However, given that all I plan to do is to only host a WordPress blog, I feel that going the AWS route might be too costly. I also know that if I go the AWS route, then I will be tempted to move the entire site to Django or Flask, and that is not a time and effort investment I want to make right now. Even so, setting up and maintaining a wordpress blog on AWS takes some work, and is not costly. There is the option of reserving an instance for a year at $0.009 an hour, but that would be a t2.micro instance, and I am not sure that it would suit the purpose of serving up a website. There are some options if you want to get rid of a reserved instance mid-way through its tenure, and also there is the possibility of upgrading an instance if the load becomes too high, but both of those options require work.

So I think I will sleep on this decision for a few days. I am not going to be making a decision on this until one of GoDaddy or FatCow provides me with an email discount coupon anyway, which they do without fail every month.

This blog used to be previously called Large Deviations, and was self-hosted, although I also like Information Matrix and Random Measures as names for a blog that is largely focused on statistics and data science.

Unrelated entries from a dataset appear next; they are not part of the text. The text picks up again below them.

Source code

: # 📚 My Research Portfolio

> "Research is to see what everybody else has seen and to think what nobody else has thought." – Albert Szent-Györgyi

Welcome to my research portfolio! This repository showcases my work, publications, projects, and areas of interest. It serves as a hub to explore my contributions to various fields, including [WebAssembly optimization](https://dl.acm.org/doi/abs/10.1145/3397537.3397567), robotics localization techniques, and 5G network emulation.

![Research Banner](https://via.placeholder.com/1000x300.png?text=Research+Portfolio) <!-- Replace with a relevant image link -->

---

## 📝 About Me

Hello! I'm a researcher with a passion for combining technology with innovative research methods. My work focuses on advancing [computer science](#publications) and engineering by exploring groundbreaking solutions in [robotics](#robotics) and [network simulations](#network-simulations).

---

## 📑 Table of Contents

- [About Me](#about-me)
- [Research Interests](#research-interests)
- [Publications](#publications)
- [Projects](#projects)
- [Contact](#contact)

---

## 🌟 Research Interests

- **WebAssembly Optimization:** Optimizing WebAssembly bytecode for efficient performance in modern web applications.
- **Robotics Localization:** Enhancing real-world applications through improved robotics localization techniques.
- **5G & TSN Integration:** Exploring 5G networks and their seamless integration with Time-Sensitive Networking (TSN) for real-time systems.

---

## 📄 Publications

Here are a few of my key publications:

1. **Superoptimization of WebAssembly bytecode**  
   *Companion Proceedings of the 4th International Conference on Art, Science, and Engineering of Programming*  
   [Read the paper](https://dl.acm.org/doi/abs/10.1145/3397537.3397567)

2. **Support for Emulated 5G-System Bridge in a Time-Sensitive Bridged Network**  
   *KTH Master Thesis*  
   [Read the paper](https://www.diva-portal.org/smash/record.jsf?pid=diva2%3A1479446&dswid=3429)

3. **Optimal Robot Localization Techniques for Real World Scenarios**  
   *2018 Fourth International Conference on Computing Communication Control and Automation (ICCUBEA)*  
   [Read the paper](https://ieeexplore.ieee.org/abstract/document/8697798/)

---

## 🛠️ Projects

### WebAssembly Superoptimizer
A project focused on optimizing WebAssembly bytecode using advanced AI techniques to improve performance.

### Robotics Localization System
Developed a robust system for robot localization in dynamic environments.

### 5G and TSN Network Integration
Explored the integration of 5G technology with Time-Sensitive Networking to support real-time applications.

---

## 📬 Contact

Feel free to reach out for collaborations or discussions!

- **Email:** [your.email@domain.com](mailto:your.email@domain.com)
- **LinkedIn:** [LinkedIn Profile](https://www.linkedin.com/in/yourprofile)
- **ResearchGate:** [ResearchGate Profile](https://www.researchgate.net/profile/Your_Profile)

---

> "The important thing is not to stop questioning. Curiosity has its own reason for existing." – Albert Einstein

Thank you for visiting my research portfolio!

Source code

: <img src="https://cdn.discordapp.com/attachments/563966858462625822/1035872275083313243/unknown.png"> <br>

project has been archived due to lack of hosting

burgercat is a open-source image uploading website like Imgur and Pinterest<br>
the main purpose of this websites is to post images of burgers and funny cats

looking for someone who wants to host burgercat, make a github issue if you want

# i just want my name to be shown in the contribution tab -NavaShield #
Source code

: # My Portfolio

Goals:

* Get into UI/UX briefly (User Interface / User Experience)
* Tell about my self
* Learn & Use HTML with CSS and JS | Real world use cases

Not being a gamer, I was not aware that some gaming keyboards, in particular, my recently acquired Cooler Master Quickfire Rapid I, have a Windows key lock that prevent exiting from gaming mode in case that the Windows key is pressed accidentally I use the Windows key quite frequently on Ubuntu to emulate the Windows “Snap to Sides” feature that maps Ctrl+Win+RightArrow to snap a window to the right of the screen, for example. I was not able to figure out why it was not working with my new keyboard. Turns out the Windows key lock is turned on by default, and can be turned off using Fn+PrtSc.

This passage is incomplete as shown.